## Exercise aim
An exact reproduction is needed of every line from the beginning of the data down to and including the line that contains "Office 365 ProPlus.</span></span>", minus the pictures.

Plain-text document sources
------
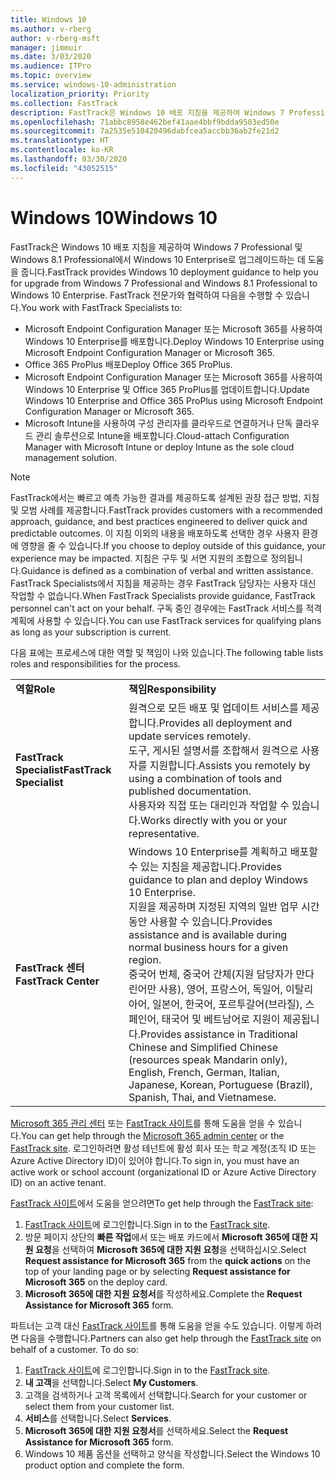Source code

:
 ```yaml
---
title: Windows 10
ms.author: v-rberg
author: v-rberg-msft
manager: jimmuir
ms.date: 3/03/2020
ms.audience: ITPro
ms.topic: overview
ms.service: windows-10-administration
localization_priority: Priority
ms.collection: FastTrack
description: FastTrack은 Windows 10 배포 지침을 제공하여 Windows 7 Professional 및 Windows 8.1 Professional에서 Windows 10 Enterprise로 업그레이드하는 데 도움을 줍니다.
ms.openlocfilehash: 71abbc8958e462bef41aae4bbf9bdda9503ed50e
ms.sourcegitcommit: 7a2535e510420496dabfcea5accbb36ab2fe21d2
ms.translationtype: HT
ms.contentlocale: ko-KR
ms.lasthandoff: 03/30/2020
ms.locfileid: "43052515"
---
```

# <a name="windows-10"></a><span data-ttu-id="79d83-103">Windows 10</span><span class="sxs-lookup"><span data-stu-id="79d83-103">Windows 10</span></span>

<span data-ttu-id="79d83-104">FastTrack은 Windows 10 배포 지침을 제공하여 Windows 7 Professional 및 Windows 8.1 Professional에서 Windows 10 Enterprise로 업그레이드하는 데 도움을 줍니다.</span><span class="sxs-lookup"><span data-stu-id="79d83-104">FastTrack provides Windows 10 deployment guidance to help you for upgrade from Windows 7 Professional and Windows 8.1 Professional to Windows 10 Enterprise.</span></span> <span data-ttu-id="79d83-105">FastTrack 전문가와 협력하여 다음을 수행할 수 있습니다.</span><span class="sxs-lookup"><span data-stu-id="79d83-105">You work with FastTrack Specialists to:</span></span>

- <span data-ttu-id="79d83-106">Microsoft Endpoint Configuration Manager 또는 Microsoft 365를 사용하여 Windows 10 Enterprise를 배포합니다.</span><span class="sxs-lookup"><span data-stu-id="79d83-106">Deploy Windows 10 Enterprise using Microsoft Endpoint Configuration Manager or Microsoft 365.</span></span>
- <span data-ttu-id="79d83-107">Office 365 ProPlus 배포</span><span class="sxs-lookup"><span data-stu-id="79d83-107">Deploy Office 365 ProPlus.</span></span> 
- <span data-ttu-id="79d83-108">Microsoft Endpoint Configuration Manager 또는 Microsoft 365를 사용하여 Windows 10 Enterprise 및 Office 365 ProPlus를 업데이트합니다.</span><span class="sxs-lookup"><span data-stu-id="79d83-108">Update Windows 10 Enterprise and Office 365 ProPlus using Microsoft Endpoint Configuration Manager or Microsoft 365.</span></span>
- <span data-ttu-id="79d83-109">Microsoft Intune을 사용하여 구성 관리자를 클라우드로 연결하거나 단독 클라우드 관리 솔루션으로 Intune을 배포합니다.</span><span class="sxs-lookup"><span data-stu-id="79d83-109">Cloud-attach Configuration Manager with Microsoft Intune or deploy Intune as the sole cloud management solution.</span></span>
  
> [!NOTE]
> <span data-ttu-id="79d83-110">FastTrack에서는 빠르고 예측 가능한 결과를 제공하도록 설계된 권장 접근 방법, 지침 및 모범 사례를 제공합니다.</span><span class="sxs-lookup"><span data-stu-id="79d83-110">FastTrack provides customers with a recommended approach, guidance, and best practices engineered to deliver quick and predictable outcomes.</span></span> <span data-ttu-id="79d83-111">이 지침 이외의 내용을 배포하도록 선택한 경우 사용자 환경에 영향을 줄 수 있습니다.</span><span class="sxs-lookup"><span data-stu-id="79d83-111">If you choose to deploy outside of this guidance, your experience may be impacted.</span></span> <span data-ttu-id="79d83-112">지침은 구두 및 서면 지원의 조합으로 정의됩니다.</span><span class="sxs-lookup"><span data-stu-id="79d83-112">Guidance is defined as a combination of verbal and written assistance.</span></span> <span data-ttu-id="79d83-113">FastTrack Specialists에서 지침을 제공하는 경우 FastTrack 담당자는 사용자 대신 작업할 수 없습니다.</span><span class="sxs-lookup"><span data-stu-id="79d83-113">When FastTrack Specialists provide guidance, FastTrack personnel can't act on your behalf.</span></span> <span data-ttu-id="79d83-114">구독 중인 경우에는 FastTrack 서비스를 적격 계획에 사용할 수 있습니다.</span><span class="sxs-lookup"><span data-stu-id="79d83-114">You can use FastTrack services for qualifying plans as long as your subscription is current.</span></span>  
    
<span data-ttu-id="79d83-115">다음 표에는 프로세스에 대한 역할 및 책임이 나와 있습니다.</span><span class="sxs-lookup"><span data-stu-id="79d83-115">The following table lists roles and responsibilities for the process.</span></span>

|||
|:-----|:-----|
|<span data-ttu-id="79d83-116">**역할**</span><span class="sxs-lookup"><span data-stu-id="79d83-116">**Role**</span></span> <br/> |<span data-ttu-id="79d83-117">**책임**</span><span class="sxs-lookup"><span data-stu-id="79d83-117">**Responsibility**</span></span> <br/> |
|<span data-ttu-id="79d83-118">**FastTrack Specialist**</span><span class="sxs-lookup"><span data-stu-id="79d83-118">**FastTrack Specialist**</span></span> <br/> |<span data-ttu-id="79d83-119">원격으로 모든 배포 및 업데이트 서비스를 제공합니다.</span><span class="sxs-lookup"><span data-stu-id="79d83-119">Provides all deployment and update services remotely.</span></span>  <br/> <span data-ttu-id="79d83-120">도구, 게시된 설명서를 조합해서 원격으로 사용자를 지원합니다.</span><span class="sxs-lookup"><span data-stu-id="79d83-120">Assists you remotely by using a combination of tools and published documentation.</span></span> <br/> <span data-ttu-id="79d83-121">사용자와 직접 또는 대리인과 작업할 수 있습니다.</span><span class="sxs-lookup"><span data-stu-id="79d83-121">Works directly with you or your representative.</span></span>|
|<span data-ttu-id="79d83-122">**FastTrack 센터**</span><span class="sxs-lookup"><span data-stu-id="79d83-122">**FastTrack Center**</span></span>  <br/> |<span data-ttu-id="79d83-123">Windows 10 Enterprise를 계획하고 배포할 수 있는 지침을 제공합니다.</span><span class="sxs-lookup"><span data-stu-id="79d83-123">Provides guidance to plan and deploy Windows 10 Enterprise.</span></span>   <br/> <span data-ttu-id="79d83-124">지원을 제공하며 지정된 지역의 일반 업무 시간 동안 사용할 수 있습니다.</span><span class="sxs-lookup"><span data-stu-id="79d83-124">Provides assistance and is available during normal business hours for a given region.</span></span> <br/> <span data-ttu-id="79d83-125">중국어 번체, 중국어 간체(지원 담당자가 만다린어만 사용), 영어, 프랑스어, 독일어, 이탈리아어, 일본어, 한국어, 포르투갈어(브라질), 스페인어, 태국어 및 베트남어로 지원이 제공됩니다.</span><span class="sxs-lookup"><span data-stu-id="79d83-125">Provides assistance in Traditional Chinese and Simplified Chinese (resources speak Mandarin only), English, French, German, Italian, Japanese, Korean, Portuguese (Brazil), Spanish, Thai, and Vietnamese.</span></span>|
 
<span data-ttu-id="79d83-126">[Microsoft 365 관리 센터](https://go.microsoft.com/fwlink/?linkid=2032704) 또는 [FastTrack 사이트](https://go.microsoft.com/fwlink/?linkid=780698)를 통해 도움을 얻을 수 있습니다.</span><span class="sxs-lookup"><span data-stu-id="79d83-126">You can get help through the [Microsoft 365 admin center](https://go.microsoft.com/fwlink/?linkid=2032704) or the [FastTrack site](https://go.microsoft.com/fwlink/?linkid=780698).</span></span> <span data-ttu-id="79d83-127">로그인하려면 활성 테넌트에 활성 회사 또는 학교 계정(조직 ID 또는 Azure Active Directory ID)이 있어야 합니다.</span><span class="sxs-lookup"><span data-stu-id="79d83-127">To sign in, you must have an active work or school account (organizational ID or Azure Active Directory ID) on an active tenant.</span></span> 

<span data-ttu-id="79d83-128">[FastTrack 사이트](https://go.microsoft.com/fwlink/?linkid=780698)에서 도움을 얻으려면</span><span class="sxs-lookup"><span data-stu-id="79d83-128">To get help through the [FastTrack site](https://go.microsoft.com/fwlink/?linkid=780698):</span></span> 
1.    <span data-ttu-id="79d83-129">[FastTrack 사이트](https://go.microsoft.com/fwlink/?linkid=780698)에 로그인합니다.</span><span class="sxs-lookup"><span data-stu-id="79d83-129">Sign in to the [FastTrack site](https://go.microsoft.com/fwlink/?linkid=780698).</span></span> 
2.    <span data-ttu-id="79d83-130">방문 페이지 상단의 **빠른 작업**에서 또는 배포 카드에서 **Microsoft 365에 대한 지원 요청**을 선택하여 **Microsoft 365에 대한 지원 요청**을 선택하십시오.</span><span class="sxs-lookup"><span data-stu-id="79d83-130">Select **Request assistance for Microsoft 365** from the **quick actions** on the top of your landing page or by selecting **Request assistance for Microsoft 365** on the deploy card.</span></span>
3.    <span data-ttu-id="79d83-131">**Microsoft 365에 대한 지원 요청서**를 작성하세요.</span><span class="sxs-lookup"><span data-stu-id="79d83-131">Complete the **Request Assistance for Microsoft 365** form.</span></span>
  
<span data-ttu-id="79d83-p104">파트너는 고객 대신 [FastTrack 사이트](https://go.microsoft.com/fwlink/?linkid=780698)를 통해 도움을 얻을 수도 있습니다. 이렇게 하려면 다음을 수행합니다.</span><span class="sxs-lookup"><span data-stu-id="79d83-p104">Partners can also get help through the [FastTrack site](https://go.microsoft.com/fwlink/?linkid=780698) on behalf of a customer. To do so:</span></span>
1.    <span data-ttu-id="79d83-134">[FastTrack 사이트](https://go.microsoft.com/fwlink/?linkid=780698)에 로그인합니다.</span><span class="sxs-lookup"><span data-stu-id="79d83-134">Sign in to the [FastTrack site](https://go.microsoft.com/fwlink/?linkid=780698).</span></span> 
2.    <span data-ttu-id="79d83-135">**내 고객**을 선택합니다.</span><span class="sxs-lookup"><span data-stu-id="79d83-135">Select **My Customers**.</span></span>
3.    <span data-ttu-id="79d83-136">고객을 검색하거나 고객 목록에서 선택합니다.</span><span class="sxs-lookup"><span data-stu-id="79d83-136">Search for your customer or select them from your customer list.</span></span>
4.    <span data-ttu-id="79d83-137">**서비스**를 선택합니다.</span><span class="sxs-lookup"><span data-stu-id="79d83-137">Select **Services**.</span></span>
5.    <span data-ttu-id="79d83-138">**Microsoft 365에 대한 지원 요청서**를 선택하세요.</span><span class="sxs-lookup"><span data-stu-id="79d83-138">Select the **Request Assistance for Microsoft 365** form.</span></span>
6.    <span data-ttu-id="79d83-139">Windows 10 제품 옵션을 선택하고 양식을 작성합니다.</span><span class="sxs-lookup"><span data-stu-id="79d83-139">Select the Windows 10 product option and complete the form.</span></span>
------
## Expected output
Source code

:
 ```yaml
---
title: Windows 10
ms.author: v-rberg
author: v-rberg-msft
manager: jimmuir
ms.date: 3/03/2020
ms.audience: ITPro
ms.topic: overview
ms.service: windows-10-administration
localization_priority: Priority
ms.collection: FastTrack
description: FastTrack은 Windows 10 배포 지침을 제공하여 Windows 7 Professional 및 Windows 8.1 Professional에서 Windows 10 Enterprise로 업그레이드하는 데 도움을 줍니다.
ms.openlocfilehash: 71abbc8958e462bef41aae4bbf9bdda9503ed50e
ms.sourcegitcommit: 7a2535e510420496dabfcea5accbb36ab2fe21d2
ms.translationtype: HT
ms.contentlocale: ko-KR
ms.lasthandoff: 03/30/2020
ms.locfileid: "43052515"
---
```

# <a name="windows-10"></a><span data-ttu-id="79d83-103">Windows 10</span><span class="sxs-lookup"><span data-stu-id="79d83-103">Windows 10</span></span>

<span data-ttu-id="79d83-104">FastTrack은 Windows 10 배포 지침을 제공하여 Windows 7 Professional 및 Windows 8.1 Professional에서 Windows 10 Enterprise로 업그레이드하는 데 도움을 줍니다.</span><span class="sxs-lookup"><span data-stu-id="79d83-104">FastTrack provides Windows 10 deployment guidance to help you for upgrade from Windows 7 Professional and Windows 8.1 Professional to Windows 10 Enterprise.</span></span> <span data-ttu-id="79d83-105">FastTrack 전문가와 협력하여 다음을 수행할 수 있습니다.</span><span class="sxs-lookup"><span data-stu-id="79d83-105">You work with FastTrack Specialists to:</span></span>

- <span data-ttu-id="79d83-106">Microsoft Endpoint Configuration Manager 또는 Microsoft 365를 사용하여 Windows 10 Enterprise를 배포합니다.</span><span class="sxs-lookup"><span data-stu-id="79d83-106">Deploy Windows 10 Enterprise using Microsoft Endpoint Configuration Manager or Microsoft 365.</span></span>
- <span data-ttu-id="79d83-107">Office 365 ProPlus 배포</span><span class="sxs-lookup"><span data-stu-id="79d83-107">Deploy Office 365 ProPlus.</span></span> 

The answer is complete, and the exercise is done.